I wonder do you have anything to sell?

Privatizing VT State liquor business ?  

In hard times antique dealers looking for quick bargains used to travel back roads looking for run down houses whose owners might have hidden treasures. Many dealers scooped up good investments from people desperately in need of cash by trolling this way.  

Dave Gram of AP reports that a small meeting took place Wednesday in Montpelier where a proposal to privatize part Vermont’s liquor business was presented. The Maine based company backed by a large private equity firm that is making a similar proposal to Washington state legislators. A Montpelier lobbyist explained how the meeting came about

[it] “germinated from a conversation he had with [Senate President Pro Tem] Campbell about "the advantages and disadvantages of getting out of the liquor business.”

An up-front payment, twenty year lease and revenue sharing were mentioned. Options were presented by Dean Williams, president and CEO of Maine Beverage Company to attendees Lt. Gov. Phil Scott, Senate President Pro Tem John Campbell and Sen. Richard Mazza, a senior Democrat and member of the Senate Rules Committee.

This particular solicitation that “germinated” with Senate President ProTem Campbell didn’t get any traction with the Vermont lawmakers. The lobbyist, William Shouldice that set up the meeting seemed to distance himself  telling the AP reporter "

They’re  [the company, whose Maine operations are managed by the Massachusetts-based Martignetti Companies with financial backing from the Lindsay Goldberg private equity firm] not even a client" of his lobbying business. "I just did them a favor," in setting up the meeting.

  This meeting raises worries that as revenue stays scarce and if courage can’t be found to put taxes on the table as an option then deals selling/leasing off parts of Vermont to for-profit companies will look more and more inviting.

The trolling antique dealer always left a calling card in case the mark changed their mind.

11 thoughts on “I wonder do you have anything to sell?

  1. Any idea how much revenue Vermont derives from liquor sales and what the state workforce consists of?

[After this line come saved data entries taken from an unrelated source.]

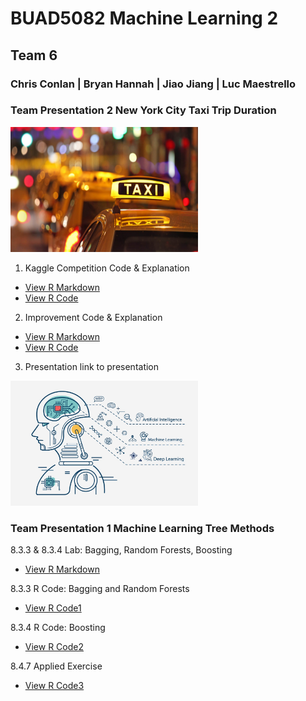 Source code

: 
# BUAD5082 Machine Learning 2
## Team 6
### Chris Conlan | Bryan Hannah | Jiao Jiang | Luc Maestrello

### Team Presentation 2 New York City Taxi Trip Duration

<img src="/class_project/NYCTaxi.jpg" width="300" height="200" class="img-responsive" alt=""> 

1. Kaggle Competition Code & Explanation
  - [View R Markdown](Kaggle-code.html)
  - [View R Code](Kaggle-code.Rmd)

2. Improvement Code & Explanation
 - [View R Markdown](Improvement.html)
 - [View R Code](Improvement.Rmd)

3. Presentation
  link to presentation

<img src="/class_project/github1.jpg" width="300" height="200" class="img-responsive" alt=""> 

### Team Presentation 1 Machine Learning Tree Methods

8.3.3 & 8.3.4 Lab: Bagging, Random Forests, Boosting
  - [View R Markdown](Lab.html)

8.3.3 R Code: Bagging and Random Forests
  - [View R Code1](8.3.3.R)

8.3.4 R Code: Boosting
  - [View R Code2](8.3.4.R)

8.4.7 Applied Exercise
  - [View R Code3](8.4.7.R)
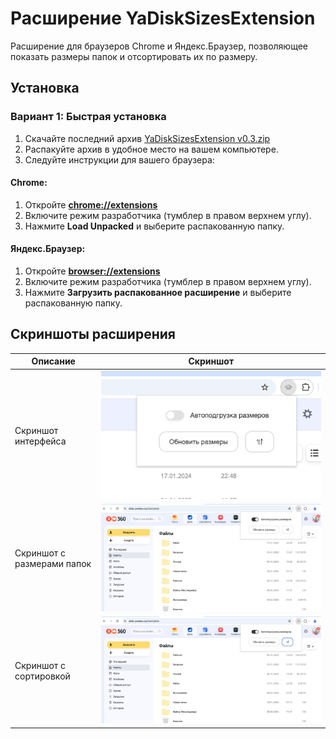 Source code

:# Расширение YaDiskSizesExtension

Расширение для браузеров Chrome и Яндекс.Браузер, позволяющее показать размеры папок и отсортировать их по размеру.

## Установка

### Вариант 1: Быстрая установка
1. Скачайте последний архив  [YaDiskSizesExtension v0.3.zip](https://github.com/nur-ilnur/YaDiskSizesExtension/raw/refs/heads/main/releases%20archive/YaDiskSizesExtension%20v0.3.zip)
2. Распакуйте архив в удобное место на вашем компьютере.
3. Следуйте инструкции для вашего браузера:


#### Chrome:
1. Откройте [**chrome://extensions**](chrome://extensions)
2. Включите режим разработчика (тумблер в правом верхнем углу).
3. Нажмите **Load Unpacked** и выберите распакованную папку.

#### Яндекс.Браузер:
1. Откройте [**browser://extensions**](browser://extensions)
2. Включите режим разработчика (тумблер в правом верхнем углу).
3. Нажмите **Загрузить распакованное расширение** и выберите распакованную папку.


## Скриншоты расширения



| Описание            | Скриншот                          |
|---------------------|------------------------------------|
| Скриншот интерфейса | ![Скриншот интерфейса](screenshots/base%20view.png) |
| Скриншот с размерами папок     | ![Скриншот с размерами папок](screenshots/with%20sizes.png)|
| Скриншот с сортировкой | ![Скриншот с сортировкой](screenshots/with%20sizes%20sorted.png) |
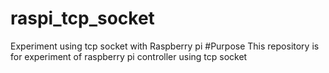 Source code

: # raspi_tcp_socket
Experiment using tcp socket with Raspberry pi
#Purpose
This repository is for experiment of raspberry pi controller using tcp socket

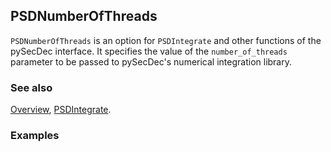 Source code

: ## PSDNumberOfThreads

`PSDNumberOfThreads` is an option for `PSDIntegrate` and other functions of the pySecDec interface. It specifies the value of the `number_of_threads` parameter to be passed to pySecDec's numerical integration library.

### See also

[Overview](Extra/FeynHelpers.md), [PSDIntegrate](PSDIntegrate.md).

### Examples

  2. In hard times antique dealers looking for quick bargains used to travel back roads looking for run down houses whose owners might have hidden treasures. Many dealers scooped up good investments from people desperately in need of cash by trolling this way.

    While I was visiting family in a warm state down south, I saw on The History Channel a show called “American Pickers”. A couple of guys in a Mercedes commercial truck drive around the country trying to talk collectors and hoarders out of their valuable junk for a pittance. To be fair, if a Mercedes box van comes up my driveway, anything I might have to sell just triples in price.

    So maybe the state makes an offer the company can refuse; or it just refuses to deal (that happens on the show, too).

    Selling off the future earnings of state assets and resources for short-term gain is a sucker’s deal, especially when there are other time-tested and prior Republican administration-initiated options to get us through a short-term shortfall.

    NanuqFC

    Change does not roll in on the wheels of inevitability, but comes through continuous struggle. ~ Martin Luther King, Jr.

  3. to see it handed over to a private entity. I would like to see whatever it is they do in New York state, which, from what I can tell, is a bunch of independent, privately owned liquor stores. I’m hardly a free-market disciple by any stretch of the imagination, but after living in areas with a diverse array of liquor options, Vermont’s system blows pretty hard from a consumer’s perspective. Even though New Hampshire’s is state run, the choices available are much greater than Vermont’s. Can’t even find a bottle of Hornitos Anejo anywhere in central VT. Pathetic.

  4. I can see no advantage to having state-owned liquor stores.  It doesn’t matter if the state does it better than private enterprise, it’s just not something the state should be responsible for.